Beberapa kritikku mungkin Roanne tidak menjelaskan latar belakang Tikus, Neneng, Enin, dll, yang menurutku cukup penting untuk menerangkan motif mereka tinggal di Bantaran Kali. Roanne di buku tampaknya asik sendiri dengan masalah-masalah bersama yang dihadapi oleh warga Bantaran Kali dengan kemiskinan, banjir, masalah kesehatan, perumahan, dan sosial mereka. Kritik berikutnya, melihat edisi asli buku ini di bahasa Belanda, aku cukup terganggu dengan peletakkan foto Roanne sebagai sampul buku, entah, itu nampak narsistik sekali. Marjin Kiri pun juga menampakkan foto Roanne meski ditaruh di pinggir. Apa mungkin foto dia untuk menegaskan posisi dia sebagai antropolog? Kurasa tak seperlu itu.

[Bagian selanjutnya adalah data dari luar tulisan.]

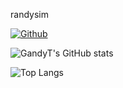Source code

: randysim

[![Github](https://img.shields.io/github/stars/gandyt?affiliations=OWNER%2CCOLLABORATOR)](https://github.com/GandyT)

![GandyT's GitHub stats](https://github-readme-stats.vercel.app/api?username=GandyT&show_icons=true&theme=tokyonight)

![Top Langs](https://github-readme-stats.vercel.app/api/top-langs/?username=GandyT&show_icons=true&theme=tokyonight)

Roanne menulis buku ini di usinya yang masih muda, sebagai bahan disertasi Antropologinya di UvA. Kelebihan buku ini selain materi adalah cara penyampaian Roanne yang tak membosankan, karena di beberapa buku-buku Antropologi tertentu, penjelasan bisa sangat membosankan. Buku ini juga gak banyak statistik bahkan dikit sekali yang buat mengerutkan dahi. Gaya bahasa ini didukung karena Roanne sendiri juga seorang penulis novel (novelis).